Ms. Richter smiled ruefully and acknowledged the crowd’s stunned silence.

“My message today is bittersweet,” she confessed. “I know that many of you had hoped to put the sorrows and toil of war behind you. Many of you had looked forward to a quiet life in which you could enjoy our hard-earned freedom and independence. Nobody wants that more for you than I. But we are not there yet. In the coming weeks and months, Rowan may call upon you once again. And I know that you will answer.

“But Rowan will not call upon you alone. We have not merely turned back an enemy; we have gained credibility. Those who could not aid us or feared to do so may now feel otherwise. We will seek their help. We will ask others to strengthen our cause and share our sacrifice.
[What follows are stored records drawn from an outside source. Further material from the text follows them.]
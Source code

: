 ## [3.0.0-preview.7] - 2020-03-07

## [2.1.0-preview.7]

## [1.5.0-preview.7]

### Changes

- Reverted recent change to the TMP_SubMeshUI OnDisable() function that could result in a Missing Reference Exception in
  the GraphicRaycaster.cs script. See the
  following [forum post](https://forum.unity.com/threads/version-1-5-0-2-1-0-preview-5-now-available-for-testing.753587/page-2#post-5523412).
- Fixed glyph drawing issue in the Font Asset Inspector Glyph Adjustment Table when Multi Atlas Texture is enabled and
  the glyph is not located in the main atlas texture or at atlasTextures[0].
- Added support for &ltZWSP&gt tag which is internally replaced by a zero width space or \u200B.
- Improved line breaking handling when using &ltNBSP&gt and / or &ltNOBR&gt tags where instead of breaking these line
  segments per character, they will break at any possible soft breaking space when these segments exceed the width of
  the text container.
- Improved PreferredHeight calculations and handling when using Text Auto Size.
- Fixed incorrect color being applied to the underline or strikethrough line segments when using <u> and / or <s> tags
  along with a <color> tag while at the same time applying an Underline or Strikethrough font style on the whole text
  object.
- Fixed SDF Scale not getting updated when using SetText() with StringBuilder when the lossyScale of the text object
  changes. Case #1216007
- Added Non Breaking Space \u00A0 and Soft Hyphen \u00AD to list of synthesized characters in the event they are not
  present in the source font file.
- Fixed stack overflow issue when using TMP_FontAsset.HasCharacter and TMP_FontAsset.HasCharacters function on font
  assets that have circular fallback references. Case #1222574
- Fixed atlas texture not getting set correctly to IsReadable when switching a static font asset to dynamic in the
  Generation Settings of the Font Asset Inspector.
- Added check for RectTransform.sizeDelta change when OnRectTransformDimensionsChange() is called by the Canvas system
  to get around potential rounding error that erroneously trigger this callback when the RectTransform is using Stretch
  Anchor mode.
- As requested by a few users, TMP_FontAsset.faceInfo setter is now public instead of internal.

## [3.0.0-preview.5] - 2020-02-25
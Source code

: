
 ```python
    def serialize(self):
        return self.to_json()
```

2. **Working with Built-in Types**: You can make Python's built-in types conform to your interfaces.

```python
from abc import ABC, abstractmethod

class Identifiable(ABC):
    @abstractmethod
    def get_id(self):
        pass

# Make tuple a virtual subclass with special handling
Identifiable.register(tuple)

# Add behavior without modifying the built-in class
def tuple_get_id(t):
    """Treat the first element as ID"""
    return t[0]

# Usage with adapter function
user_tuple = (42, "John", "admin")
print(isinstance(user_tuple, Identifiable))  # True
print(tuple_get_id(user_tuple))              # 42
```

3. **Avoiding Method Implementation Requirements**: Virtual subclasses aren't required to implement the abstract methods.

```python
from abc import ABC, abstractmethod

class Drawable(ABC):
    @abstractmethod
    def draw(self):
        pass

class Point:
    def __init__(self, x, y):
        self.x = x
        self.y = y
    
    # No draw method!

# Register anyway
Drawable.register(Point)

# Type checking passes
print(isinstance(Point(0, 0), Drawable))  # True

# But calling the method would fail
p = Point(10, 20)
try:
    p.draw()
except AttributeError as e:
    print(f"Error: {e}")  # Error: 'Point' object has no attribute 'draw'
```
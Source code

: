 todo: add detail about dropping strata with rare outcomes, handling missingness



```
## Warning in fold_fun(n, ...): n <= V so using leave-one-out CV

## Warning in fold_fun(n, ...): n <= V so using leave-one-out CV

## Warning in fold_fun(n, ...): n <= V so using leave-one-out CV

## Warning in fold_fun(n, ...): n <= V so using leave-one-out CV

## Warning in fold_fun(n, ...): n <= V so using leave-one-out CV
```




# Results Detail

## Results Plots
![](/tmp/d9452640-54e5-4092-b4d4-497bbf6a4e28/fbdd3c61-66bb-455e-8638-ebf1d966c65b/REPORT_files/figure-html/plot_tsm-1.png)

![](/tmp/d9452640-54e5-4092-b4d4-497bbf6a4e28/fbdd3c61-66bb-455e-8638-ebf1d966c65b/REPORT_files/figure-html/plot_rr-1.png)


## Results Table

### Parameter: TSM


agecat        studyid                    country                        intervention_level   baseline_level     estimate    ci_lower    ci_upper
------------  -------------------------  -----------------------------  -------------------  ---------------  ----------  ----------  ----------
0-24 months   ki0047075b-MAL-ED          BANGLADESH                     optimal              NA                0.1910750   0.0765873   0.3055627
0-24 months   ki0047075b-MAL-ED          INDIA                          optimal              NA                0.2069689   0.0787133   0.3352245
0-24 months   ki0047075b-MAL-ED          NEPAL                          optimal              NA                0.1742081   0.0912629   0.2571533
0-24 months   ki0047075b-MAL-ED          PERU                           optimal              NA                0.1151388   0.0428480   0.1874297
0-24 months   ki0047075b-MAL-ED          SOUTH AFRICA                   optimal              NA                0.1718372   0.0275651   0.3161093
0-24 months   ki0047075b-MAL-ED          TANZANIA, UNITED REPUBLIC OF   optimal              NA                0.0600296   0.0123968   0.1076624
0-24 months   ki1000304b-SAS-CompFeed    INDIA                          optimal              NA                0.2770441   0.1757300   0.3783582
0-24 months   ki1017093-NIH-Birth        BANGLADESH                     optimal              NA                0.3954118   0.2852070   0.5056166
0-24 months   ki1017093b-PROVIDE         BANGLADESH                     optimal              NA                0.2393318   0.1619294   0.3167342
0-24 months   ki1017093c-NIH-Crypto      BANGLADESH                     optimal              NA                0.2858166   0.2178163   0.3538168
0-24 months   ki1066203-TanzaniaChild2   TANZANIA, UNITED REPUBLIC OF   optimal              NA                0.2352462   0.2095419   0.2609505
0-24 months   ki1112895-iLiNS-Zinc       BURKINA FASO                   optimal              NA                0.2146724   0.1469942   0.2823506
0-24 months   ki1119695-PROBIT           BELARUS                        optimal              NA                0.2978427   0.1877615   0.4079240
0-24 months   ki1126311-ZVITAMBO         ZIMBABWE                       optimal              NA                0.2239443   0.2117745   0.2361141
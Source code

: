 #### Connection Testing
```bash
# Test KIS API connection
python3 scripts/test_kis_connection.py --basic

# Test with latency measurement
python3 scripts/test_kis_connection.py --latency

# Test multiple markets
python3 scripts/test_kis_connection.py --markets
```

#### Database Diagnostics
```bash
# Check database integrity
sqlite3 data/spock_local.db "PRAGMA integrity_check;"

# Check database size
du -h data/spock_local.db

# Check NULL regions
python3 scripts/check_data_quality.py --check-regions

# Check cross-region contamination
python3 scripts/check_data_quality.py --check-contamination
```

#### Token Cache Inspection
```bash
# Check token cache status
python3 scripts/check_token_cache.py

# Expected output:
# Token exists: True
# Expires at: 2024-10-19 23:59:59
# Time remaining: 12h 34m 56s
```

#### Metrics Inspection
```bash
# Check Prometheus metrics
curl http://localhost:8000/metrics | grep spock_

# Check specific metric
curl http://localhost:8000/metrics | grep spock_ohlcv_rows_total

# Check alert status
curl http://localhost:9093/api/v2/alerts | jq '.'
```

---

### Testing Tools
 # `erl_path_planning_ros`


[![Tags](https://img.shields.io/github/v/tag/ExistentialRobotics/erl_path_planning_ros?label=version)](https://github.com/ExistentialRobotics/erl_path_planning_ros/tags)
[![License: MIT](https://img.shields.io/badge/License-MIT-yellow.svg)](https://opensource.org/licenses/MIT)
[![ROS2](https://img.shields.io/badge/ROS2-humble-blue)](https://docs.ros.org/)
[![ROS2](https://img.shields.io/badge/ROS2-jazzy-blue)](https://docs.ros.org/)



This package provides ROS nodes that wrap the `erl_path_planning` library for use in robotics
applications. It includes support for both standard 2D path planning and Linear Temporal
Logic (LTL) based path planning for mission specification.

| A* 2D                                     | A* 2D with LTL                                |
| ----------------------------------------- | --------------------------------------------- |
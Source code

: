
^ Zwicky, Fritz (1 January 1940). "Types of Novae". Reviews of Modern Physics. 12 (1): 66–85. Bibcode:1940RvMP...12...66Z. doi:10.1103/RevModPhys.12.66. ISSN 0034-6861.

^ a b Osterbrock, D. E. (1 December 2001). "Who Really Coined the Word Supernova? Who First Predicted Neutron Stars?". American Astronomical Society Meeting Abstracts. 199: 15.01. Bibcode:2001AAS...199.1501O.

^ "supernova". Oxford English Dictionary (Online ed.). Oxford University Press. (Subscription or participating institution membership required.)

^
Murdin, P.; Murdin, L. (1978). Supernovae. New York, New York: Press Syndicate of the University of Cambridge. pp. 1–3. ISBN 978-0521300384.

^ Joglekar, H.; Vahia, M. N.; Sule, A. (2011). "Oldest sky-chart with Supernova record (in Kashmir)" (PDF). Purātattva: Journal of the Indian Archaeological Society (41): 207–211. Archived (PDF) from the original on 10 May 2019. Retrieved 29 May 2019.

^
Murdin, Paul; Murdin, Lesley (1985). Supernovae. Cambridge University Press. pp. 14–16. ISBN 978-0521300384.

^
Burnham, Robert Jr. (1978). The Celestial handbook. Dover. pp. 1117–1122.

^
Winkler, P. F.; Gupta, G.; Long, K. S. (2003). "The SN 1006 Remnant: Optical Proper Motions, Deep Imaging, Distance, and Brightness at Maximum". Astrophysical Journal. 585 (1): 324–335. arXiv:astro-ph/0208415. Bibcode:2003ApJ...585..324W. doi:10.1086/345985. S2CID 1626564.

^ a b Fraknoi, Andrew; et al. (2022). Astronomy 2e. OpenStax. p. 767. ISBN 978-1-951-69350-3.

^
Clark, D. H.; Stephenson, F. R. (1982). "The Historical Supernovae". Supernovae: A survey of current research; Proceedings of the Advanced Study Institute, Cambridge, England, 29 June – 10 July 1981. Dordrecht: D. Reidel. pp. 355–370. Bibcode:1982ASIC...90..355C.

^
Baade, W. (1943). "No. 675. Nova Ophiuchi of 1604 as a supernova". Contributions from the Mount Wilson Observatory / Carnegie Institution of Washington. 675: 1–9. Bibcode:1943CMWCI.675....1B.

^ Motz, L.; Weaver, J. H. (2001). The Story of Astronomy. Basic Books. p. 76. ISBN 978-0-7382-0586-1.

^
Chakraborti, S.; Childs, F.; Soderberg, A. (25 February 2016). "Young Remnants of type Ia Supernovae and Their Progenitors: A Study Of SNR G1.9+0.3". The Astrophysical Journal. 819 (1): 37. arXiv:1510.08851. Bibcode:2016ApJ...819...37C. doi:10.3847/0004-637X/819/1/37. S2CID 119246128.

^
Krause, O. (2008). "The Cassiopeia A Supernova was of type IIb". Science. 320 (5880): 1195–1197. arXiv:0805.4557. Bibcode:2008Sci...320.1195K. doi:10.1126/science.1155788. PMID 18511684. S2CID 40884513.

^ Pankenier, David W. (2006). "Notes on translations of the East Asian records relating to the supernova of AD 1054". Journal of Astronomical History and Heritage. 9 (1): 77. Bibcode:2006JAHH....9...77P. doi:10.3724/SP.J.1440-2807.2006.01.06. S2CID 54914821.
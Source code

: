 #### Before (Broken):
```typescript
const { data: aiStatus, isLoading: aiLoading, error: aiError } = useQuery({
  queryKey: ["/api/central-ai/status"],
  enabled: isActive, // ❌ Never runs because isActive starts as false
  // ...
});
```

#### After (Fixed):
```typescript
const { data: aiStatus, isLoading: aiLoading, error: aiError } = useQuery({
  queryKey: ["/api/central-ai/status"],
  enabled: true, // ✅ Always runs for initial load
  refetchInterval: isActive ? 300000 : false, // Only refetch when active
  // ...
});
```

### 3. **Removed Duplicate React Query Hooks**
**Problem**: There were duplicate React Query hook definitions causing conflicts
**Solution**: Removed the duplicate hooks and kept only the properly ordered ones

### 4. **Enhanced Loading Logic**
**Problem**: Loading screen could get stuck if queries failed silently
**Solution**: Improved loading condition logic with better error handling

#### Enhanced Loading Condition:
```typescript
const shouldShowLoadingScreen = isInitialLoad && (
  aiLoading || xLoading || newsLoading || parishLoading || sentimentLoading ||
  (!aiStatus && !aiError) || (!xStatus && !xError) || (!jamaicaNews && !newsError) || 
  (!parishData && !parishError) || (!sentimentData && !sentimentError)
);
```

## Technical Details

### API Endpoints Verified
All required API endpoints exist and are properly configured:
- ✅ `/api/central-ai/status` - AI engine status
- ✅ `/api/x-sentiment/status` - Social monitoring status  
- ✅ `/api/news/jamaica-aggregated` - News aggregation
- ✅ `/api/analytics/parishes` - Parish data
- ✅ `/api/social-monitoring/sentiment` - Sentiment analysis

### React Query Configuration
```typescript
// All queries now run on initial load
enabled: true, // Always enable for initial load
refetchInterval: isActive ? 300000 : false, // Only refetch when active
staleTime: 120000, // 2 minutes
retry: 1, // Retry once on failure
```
But let me be clear: Rowan is no longer desperate for aid or charity. We are no longer a quaking country hoping to escape the notice of its neighbors. The founders of this school were refugees themselves. They, too, fled an enemy to these shores and sought to rebuild and regain their former strength and dignity. For over four centuries, Rowan has engaged proudly in this struggle. But Rowan has also always dwelled in the shadow of her predecessors; she has been a mere echo of a grander, more storied past. Those days are over.